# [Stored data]
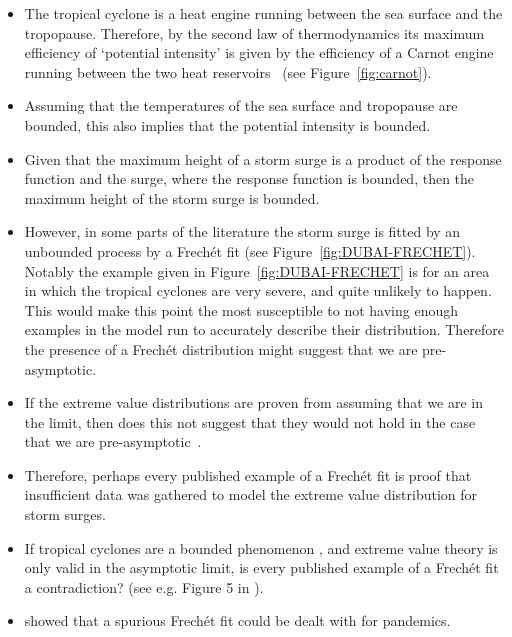 \documentclass[usenames, dvipsnames]{article}      %
\begin{document}
\begin{itemize}
    \item The tropical cyclone is a heat engine running between the 
          sea surface and the tropopause. Therefore, by the second law of
          thermodynamics its maximum efficiency of `potential intensity'
          is given by the efficiency of a Carnot engine running between
          the two heat reservoirs~\cite{emanuel1986air, emanuel1987dependence}
          (see Figure~\ref{fig:carnot}).
    
    \item Assuming that the temperatures of the sea surface
          and tropopause are bounded, this also implies that
          the potential intensity is bounded.
    
    \item Given that the maximum height of a storm surge is
          a product of the response function and the surge, 
          where the response function is bounded, then the
          maximum height of the storm surge is bounded.
    
    \item However, in some parts of the literature the storm surge
        is fitted by an unbounded process by a Frech\'et fit (see Figure~\ref{fig:DUBAI-FRECHET}).
        Notably the example given in Figure~\ref{fig:DUBAI-FRECHET}
        is for an area in which the tropical cyclones are very severe,
        and quite unlikely to happen.
        This would make this point the most susceptible to not having 
        enough examples in the model run to accurately
        describe their distribution. Therefore the presence of 
        a Frech\'et distribution might suggest that we are pre-asymptotic.
    
    \item If the extreme value distributions are proven from assuming that
        we are in the limit, then does this not suggest that they would not
        hold in the case that we are pre-asymptotic~\cite{Galambos1978TheStatistics}.
    
    \item Therefore, perhaps every published example of a Frech\'et fit
        is proof that insufficient data was gathered to model the
        extreme value distribution for storm surges.
    
    \item If tropical cyclones are a bounded phenomenon \cite{emanuel1986air}, and extreme value theory is only valid in the asymptotic limit, is every published example of a Frech\'et fit a contradiction? (see e.g. Figure 5 in \cite{Lin2015GreyCyclones}).
    
    \item \cite{Cirillo2020TailDiseases} showed that a spurious Frech\'et fit could be dealt with for pandemics.
    
    
    
\end{itemize}
\end{document}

# [WORK REQUEST]
Copy all the records above exactly, but leave out the pictures.

# [RESPONSE BELOW]
 \documentclass[usenames, dvipsnames]{article}      %
\begin{document}
\begin{itemize}
    \item The tropical cyclone is a heat engine running between the 
          sea surface and the tropopause. Therefore, by the second law of
          thermodynamics its maximum efficiency of `potential intensity'
          is given by the efficiency of a Carnot engine running between
          the two heat reservoirs~\cite{emanuel1986air, emanuel1987dependence}
          (see Figure~\ref{fig:carnot}).
    
    \item Assuming that the temperatures of the sea surface
          and tropopause are bounded, this also implies that
          the potential intensity is bounded.
    
    \item Given that the maximum height of a storm surge is
          a product of the response function and the surge, 
          where the response function is bounded, then the
          maximum height of the storm surge is bounded.
    
    \item However, in some parts of the literature the storm surge
        is fitted by an unbounded process by a Frech\'et fit (see Figure~\ref{fig:DUBAI-FRECHET}).
        Notably the example given in Figure~\ref{fig:DUBAI-FRECHET}
        is for an area in which the tropical cyclones are very severe,
        and quite unlikely to happen.
        This would make this point the most susceptible to not having 
        enough examples in the model run to accurately
        describe their distribution. Therefore the presence of 
        a Frech\'et distribution might suggest that we are pre-asymptotic.
    
    \item If the extreme value distributions are proven from assuming that
        we are in the limit, then does this not suggest that they would not
        hold in the case that we are pre-asymptotic~\cite{Galambos1978TheStatistics}.
    
    \item Therefore, perhaps every published example of a Frech\'et fit
        is proof that insufficient data was gathered to model the
        extreme value distribution for storm surges.
    
    \item If tropical cyclones are a bounded phenomenon \cite{emanuel1986air}, and extreme value theory is only valid in the asymptotic limit, is every published example of a Frech\'et fit a contradiction? (see e.g. Figure 5 in \cite{Lin2015GreyCyclones}).
    
    \item \cite{Cirillo2020TailDiseases} showed that a spurious Frech\'et fit could be dealt with for pandemics.
    
    
    
\end{itemize}
\end{document}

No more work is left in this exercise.